How the mighty have fallen. A brand once synonymous with the word cellphone has become just another product in Microsoft's vast stable.
The process that led to Nokia, once a world leading handset and services business, becoming a segment of Microsoft multi-billion dollar empire will be completed April 25. It began in September 2013 when Microsoft said it would purchase Nokia's devices and services business for $7.2 billion. April 25 will finally see Nokia exit a business it once dominated and mark the end of an era.

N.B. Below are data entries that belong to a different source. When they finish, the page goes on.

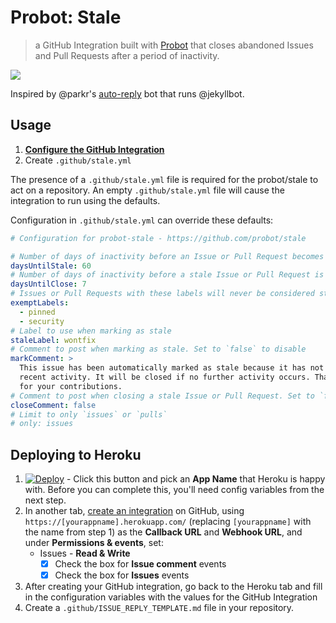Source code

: # Probot: Stale

> a GitHub Integration built with [Probot](https://github.com/probot/probot) that closes abandoned Issues and Pull Requests after a period of inactivity.

[![](https://cloud.githubusercontent.com/assets/173/23858697/4885f0d6-07cf-11e7-96ed-716948027bbc.png)](https://github.com/probot/demo/issues/2)

Inspired by @parkr's [auto-reply](https://github.com/parkr/auto-reply#optional-mark-and-sweep-stale-issues) bot that runs @jekyllbot.

## Usage

1. **[Configure the GitHub Integration](https://github.com/integration/probot-stale)**
2. Create `.github/stale.yml`

The presence of a `.github/stale.yml` file is required for the probot/stale to act on a repository. An empty `.github/stale.yml` file will
cause the integration to run using the defaults.

Configuration in `.github/stale.yml` can override these defaults:

```yml
# Configuration for probot-stale - https://github.com/probot/stale

# Number of days of inactivity before an Issue or Pull Request becomes stale
daysUntilStale: 60
# Number of days of inactivity before a stale Issue or Pull Request is closed
daysUntilClose: 7
# Issues or Pull Requests with these labels will never be considered stale
exemptLabels:
  - pinned
  - security
# Label to use when marking as stale
staleLabel: wontfix
# Comment to post when marking as stale. Set to `false` to disable
markComment: >
  This issue has been automatically marked as stale because it has not had
  recent activity. It will be closed if no further activity occurs. Thank you
  for your contributions.
# Comment to post when closing a stale Issue or Pull Request. Set to `false` to disable
closeComment: false
# Limit to only `issues` or `pulls`
# only: issues
```

## Deploying to Heroku

1. [![Deploy](https://www.herokucdn.com/deploy/button.svg)](https://heroku.com/deploy) - Click this button and pick an **App Name** that Heroku is happy with. Before you can complete this, you'll need config variables from the next step.
1. In another tab, [create an integration](https://github.com/settings/integrations/new) on GitHub, using `https://[yourappname].herokuapp.com/` (replacing `[yourappname]` with the name from step 1) as the **Callback URL** and **Webhook URL**, and under **Permissions & events**, set:
    - Issues - **Read & Write**
      - [x] Check the box for **Issue comment** events
      - [x] Check the box for **Issues** events
1. After creating your GitHub integration, go back to the Heroku tab and fill in the configuration variables with the values for the GitHub Integration
1. Create a `.github/ISSUE_REPLY_TEMPLATE.md` file in your repository.
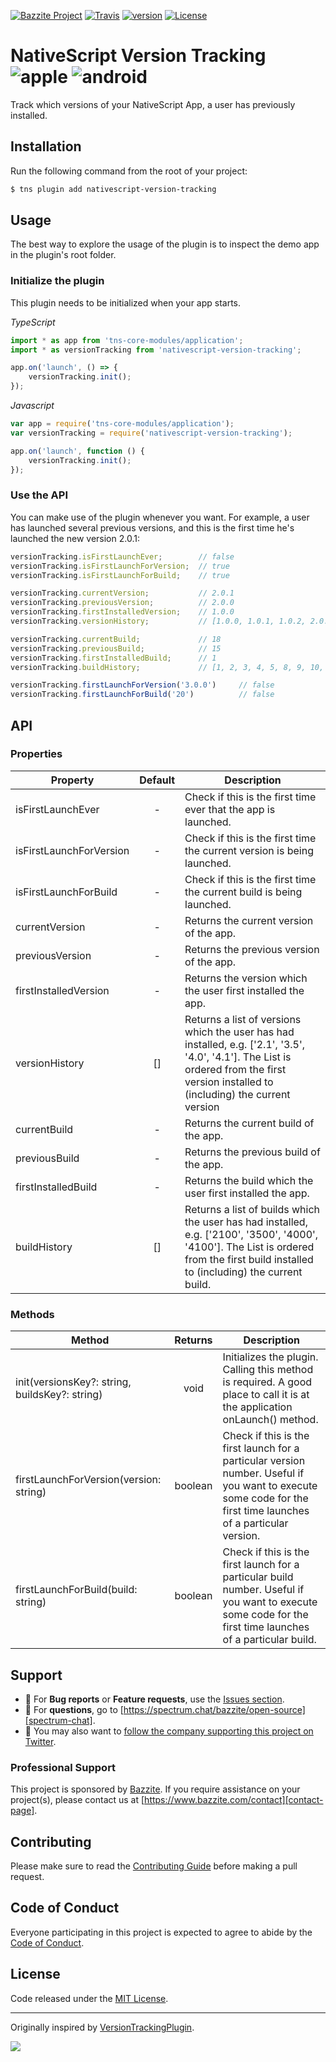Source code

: [![Bazzite Project](https://img.shields.io/badge/Bazzite-project-blue.svg)](https://www.bazzite.com/docs/nativescript-version-tracking?utm_source=github&utm_medium=readme&utm_campaign=nativescript-version-tracking)
[![Travis](https://img.shields.io/travis/bazzite/nativescript-version-tracking/master.svg)](https://travis-ci.org/bazzite/nativescript-version-tracking)
[![version](https://img.shields.io/npm/v/nativescript-version-tracking.svg)](https://www.npmjs.com/package/nativescript-version-tracking)
[![License](https://img.shields.io/badge/license-MIT-blue.svg)](https://www.bazzite.com/docs/nativescript-version-tracking/license?utm_source=github&utm_medium=readme&utm_campaign=nativescript-version-tracking)

# NativeScript Version Tracking ![apple](https://cdn3.iconfinder.com/data/icons/picons-social/57/16-apple-32.png) ![android](https://cdn4.iconfinder.com/data/icons/logos-3/228/android-32.png) 

Track which versions of your NativeScript App, a user has previously installed.

## Installation

Run the following command from the root of your project:

```bash
$ tns plugin add nativescript-version-tracking
```

## Usage 

The best way to explore the usage of the plugin is to inspect the demo app in the plugin's root folder.

### Initialize the plugin

This plugin needs to be initialized when your app starts.

*TypeScript*

```typescript
import * as app from 'tns-core-modules/application';
import * as versionTracking from 'nativescript-version-tracking';

app.on('launch', () => {
    versionTracking.init();
});
```

*Javascript*

```javascript
var app = require('tns-core-modules/application');
var versionTracking = require('nativescript-version-tracking');

app.on('launch', function () {
    versionTracking.init();
});	
```

### Use the API

You can make use of the plugin whenever you want. For example, a user has launched several previous versions, and this is the first time he's launched the new version 2.0.1:

```javascript
versionTracking.isFirstLaunchEver;        // false
versionTracking.isFirstLaunchForVersion;  // true
versionTracking.isFirstLaunchForBuild;    // true

versionTracking.currentVersion;           // 2.0.1
versionTracking.previousVersion;          // 2.0.0
versionTracking.firstInstalledVersion;    // 1.0.0
versionTracking.versionHistory;           // [1.0.0, 1.0.1, 1.0.2, 2.0.0, 2.0.1]

versionTracking.currentBuild;             // 18
versionTracking.previousBuild;            // 15
versionTracking.firstInstalledBuild;      // 1
versionTracking.buildHistory;             // [1, 2, 3, 4, 5, 8, 9, 10, 11, 13, 15, 18]

versionTracking.firstLaunchForVersion('3.0.0')     // false
versionTracking.firstLaunchForBuild('20')          // false
```

## API


### Properties

| Property                | Default | Description                                                                                                                                                                             |
|-------------------------|:-------:|-----------------------------------------------------------------------------------------------------------------------------------------------------------------------------------------|
| isFirstLaunchEver       |    -    | Check if this is the first time ever that the app is launched.                                                                                                                          |
| isFirstLaunchForVersion |    -    | Check if this is the first time the current version is being launched.                                                                                                                  |
| isFirstLaunchForBuild   |    -    | Check if this is the first time the current build is being launched.                                                                                                                    |
| currentVersion          |    -    | Returns the current version of the app.                                                                                                                                                 |
| previousVersion         |    -    | Returns the previous version of the app.                                                                                                                                                |
| firstInstalledVersion   |    -    | Returns the version which the user first installed the app.                                                                                                                             |
| versionHistory          |    []   | Returns a list of versions which the user has had installed, e.g. ['2.1', '3.5', '4.0', '4.1']. The List is ordered from the first version installed to (including) the current version |
| currentBuild            |    -    | Returns the current build of the app.                                                                                                                                                   |
| previousBuild           |    -    | Returns the previous build of the app.                                                                                                                                                  |
| firstInstalledBuild     |    -    | Returns the build which the user first installed the app.                                                                                                                               |
| buildHistory            |    []   | Returns a list of builds which the user has had installed, e.g. ['2100', '3500', '4000', '4100']. The List is ordered from the first build installed to (including) the current build.  |
### Methods

| Method                                         | Returns | Description                                                                                                                                                     |
|------------------------------------------------|:-------:|-----------------------------------------------------------------------------------------------------------------------------------------------------------------|
| init(versionsKey?: string, buildsKey?: string) |   void  | Initializes the plugin. Calling this method is required. A good place to call it is at the application onLaunch() method.                                       |
| firstLaunchForVersion(version: string)         | boolean | Check if this is the first launch for a particular version number. Useful if you want to execute some code for the first time launches of a particular version. |
| firstLaunchForBuild(build: string)             | boolean | Check if this is the first launch for a particular build number. Useful if you want to execute some code for the first time launches of a particular build.     |

## Support

- 🐞 For **Bug reports** or **Feature requests**, use the [Issues section][issues].
- 💬 For **questions**, go to [https://spectrum.chat/bazzite/open-source][spectrum-chat].
- 🚀 You may also want to [follow the company supporting this project on Twitter][twitter].

### Professional Support

This project is sponsored by [Bazzite][bazzite-website]. If you require assistance on your project(s), please contact us at [https://www.bazzite.com/contact][contact-page].

## Contributing

Please make sure to read the [Contributing Guide][contributing] before making a pull request.

## Code of Conduct

Everyone participating in this project is expected to agree to abide by the [Code of Conduct][code-of-conduct].

## License

Code released under the [MIT License][license-page].

---

Originally inspired by [VersionTrackingPlugin](https://github.com/colbylwilliams/VersionTrackingPlugin).


![](https://ga-beacon.appspot.com/UA-65885578-17/bazzite/nativescript-version-tracking?pixel)


[contributing]: https://www.bazzite.com/docs/nativescript-version-tracking/contributing?utm_source=github&utm_medium=readme&utm_campaign=nativescript-version-tracking
[code-of-conduct]: https://www.bazzite.com/open-source/code-of-conduct?utm_source=github&utm_medium=readme&utm_campaign=nativescript-version-tracking
[issues]: https://github.com/bazzite/nativescript-version-tracking/issues
[twitter]: https://twitter.com/BazziteTech
[spectrum-chat]: https://spectrum.chat/bazzite/login?r=https://spectrum.chat/bazzite/open-source
[bazzite-website]: https://www.bazzite.com?utm_source=github&utm_medium=readme&utm_campaign=nativescript-version-tracking
[contact-page]: https://www.bazzite.com/contact?utm_source=github&utm_medium=readme&utm_campaign=nativescript-version-tracking
[license-page]: https://www.bazzite.com/docs/nativescript-version-tracking/license?utm_source=github&utm_medium=readme&utm_campaign=nativescript-version-tracking
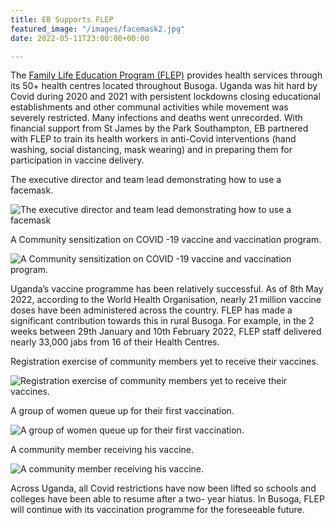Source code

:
 ```yaml
---
title: EB Supports FLEP
featured_image: "/images/facemask2.jpg"
date: 2022-05-11T23:00:00+00:00

---
```

The [Family Life Education Program (FLEP)](http://flepuganda.org/ "http://flepuganda.org ") provides health services through its 50+ health centres located throughout Busoga. Uganda was hit hard by Covid during 2020 and 2021 with persistent lockdowns closing educational establishments and other communal activities while movement was severely restricted. Many infections and deaths went unrecorded. With financial support from St James by the Park Southampton, EB partnered with FLEP to train its health workers in anti-Covid interventions (hand washing, social distancing, mask wearing) and in preparing them for participation in vaccine delivery.

The executive director and team lead demonstrating how to use a facemask.

![The executive director and team lead demonstrating how to use a facemask](/images/facemask.jpg "The executive director and team lead demonstrating how to use a facemask")

A Community sensitization on COVID -19 vaccine and vaccination program.

![A Community sensitization on COVID -19 vaccine and vaccination program.](/images/covid19vac.jpg "A Community sensitization on COVID -19 vaccine and vaccination program.")

Uganda’s vaccine programme has been relatively successful. As of 8th May 2022, according to the World Health Organisation, nearly 21 million vaccine doses have been administered across the country. FLEP has made a significant contribution towards this in rural Busoga. For example, in the 2 weeks between 29th January and 10th February 2022, FLEP staff delivered nearly 33,000 jabs from 16 of their Health Centres.

Registration exercise of community members yet to receive their vaccines.

![Registration exercise of community members yet to receive their vaccines.](/images/registration-exercise.jpg "Registration exercise of community members yet to receive their vaccines.")

A group of women queue up for their first vaccination.

![A group of women queue up for their first vaccination.](/images/vaccine_queue.jpg "A group of women queue up for their first vaccination.")

A community member receiving his vaccine.

![A community member receiving his vaccine.](/images/getting_vaccine.jpg "A community member receiving his vaccine.")

Across Uganda, all Covid restrictions have now been lifted so schools and colleges have been able to resume after a two- year hiatus. In Busoga, FLEP will continue with its vaccination programme for the foreseeable future.
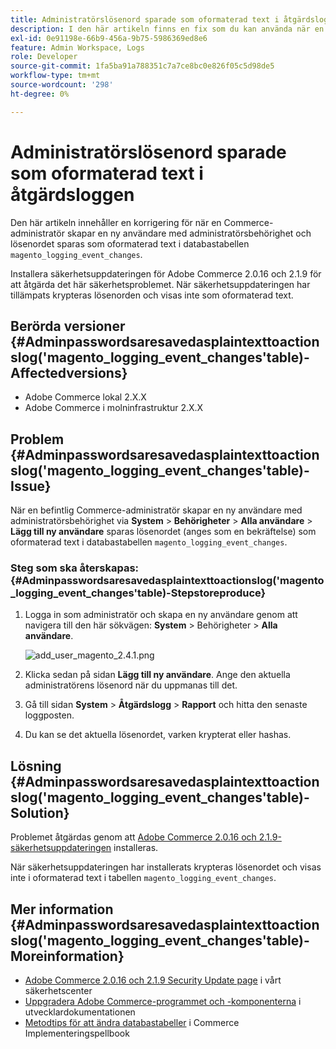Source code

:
```yaml
---
title: Administratörslösenord sparade som oformaterad text i åtgärdsloggen
description: I den här artikeln finns en fix som du kan använda när en Commerce-administratör skapar en ny användare med administratörsbehörighet och lösenordet sparas som oformaterad text i databastabellen "magento_log_event_changes".
exl-id: 0e91198e-66b9-456a-9b75-5986369ed8e6
feature: Admin Workspace, Logs
role: Developer
source-git-commit: 1fa5ba91a788351c7a7ce8bc0e826f05c5d98de5
workflow-type: tm+mt
source-wordcount: '298'
ht-degree: 0%

---
```


# Administratörslösenord sparade som oformaterad text i åtgärdsloggen

Den här artikeln innehåller en korrigering för när en Commerce-administratör skapar en ny användare med administratörsbehörighet och lösenordet sparas som oformaterad text i databastabellen `magento_logging_event_changes`.

Installera säkerhetsuppdateringen för Adobe Commerce 2.0.16 och 2.1.9 för att åtgärda det här säkerhetsproblemet. När säkerhetsuppdateringen har tillämpats krypteras lösenorden och visas inte som oformaterad text.

## Berörda versioner {#Adminpasswordsaresavedasplaintexttoactionslog('magento_logging_event_changes'table)-Affectedversions}

* Adobe Commerce lokal 2.X.X
* Adobe Commerce i molninfrastruktur 2.X.X

## Problem {#Adminpasswordsaresavedasplaintexttoactionslog('magento_logging_event_changes'table)-Issue}

När en befintlig Commerce-administratör skapar en ny användare med administratörsbehörighet via **System** > **Behörigheter** > **Alla användare** > **Lägg till ny användare** sparas lösenordet (anges som en bekräftelse) som oformaterad text i databastabellen `magento_logging_event_changes`.

### Steg som ska återskapas: {#Adminpasswordsaresavedasplaintexttoactionslog('magento_logging_event_changes'table)-Stepstoreproduce}

1. Logga in som administratör och skapa en ny användare genom att navigera till den här sökvägen: **System** > Behörigheter > **Alla användare**.

   ![add_user_magento_2.4.1.png](assets/add_user_magento_2.4.1.png)

1. Klicka sedan på sidan **Lägg till ny användare**. Ange den aktuella administratörens lösenord när du uppmanas till det.
1. Gå till sidan **System** > **Åtgärdslogg** > **Rapport** och hitta den senaste loggposten.
1. Du kan se det aktuella lösenordet, varken krypterat eller hashas.

## Lösning {#Adminpasswordsaresavedasplaintexttoactionslog('magento_logging_event_changes'table)-Solution}

Problemet åtgärdas genom att [Adobe Commerce 2.0.16 och 2.1.9-säkerhetsuppdateringen](https://magento.com/security/patches/magento-2016-and-219-security-update) installeras.

När säkerhetsuppdateringen har installerats krypteras lösenordet och visas inte i oformaterad text i tabellen `magento_logging_event_changes`.

## Mer information {#Adminpasswordsaresavedasplaintexttoactionslog('magento_logging_event_changes'table)-Moreinformation}

* [Adobe Commerce 2.0.16 och 2.1.9 Security Update page](https://magento.com/security/patches/magento-2016-and-219-security-update) i vårt säkerhetscenter
* [Uppgradera Adobe Commerce-programmet och -komponenterna](https://experienceleague.adobe.com/docs/commerce-operations/upgrade-guide/overview.html?lang=sv-SE) i utvecklardokumentationen
* [Metodtips för att ändra databastabeller](https://experienceleague.adobe.com/sv/docs/commerce-operations/implementation-playbook/best-practices/development/modifying-core-and-third-party-tables#why-adobe-recommends-avoiding-modifications) i Commerce Implementeringspellbook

Microsoft executive vice president and general counsel Brad Smith announced the closing of the deal in a blog post on Monday. He said the completion of this acquisition follows several months of planning and will mark a key step on Microsoft's journey towards integration.
"This acquisition will help Microsoft accelerate innovation and market adoption for Windows Phones," he said.
One of the few tweaks to the original deal will see Microsoft manage the Nokia.com domain and social media sites for at least one year. Also, Microsoft will not buy Nokia's Korean manufacturing facility that was part of the original deal.
Microsoft said it would acquire some 32,000 Nokia employees. Among these are 18,000 employees involved in the manufacturing of devices. As part of the deal, Nokia will also transfer of some of its patents to Microsoft.
Former Nokia CEO Stephen Elop now heads Microsoft's Devices and Services unit and reports to Microsoft CEO Satya Nadella.
Nokia's acquisition will accelerate the roll-out of Microsoft's Window Phone operating system for smartphones. Window Phone's share of the global market for smartphone OS' stands at just 3.9 percent. Research firm IDC expects that share to hit seven percent by 2018.
The market share held by Windows Phone competitors, Android and iOS, is expected to fall from 78.9 percent to 76 percent and from 14.9 percent to 14.4 percent, respectively.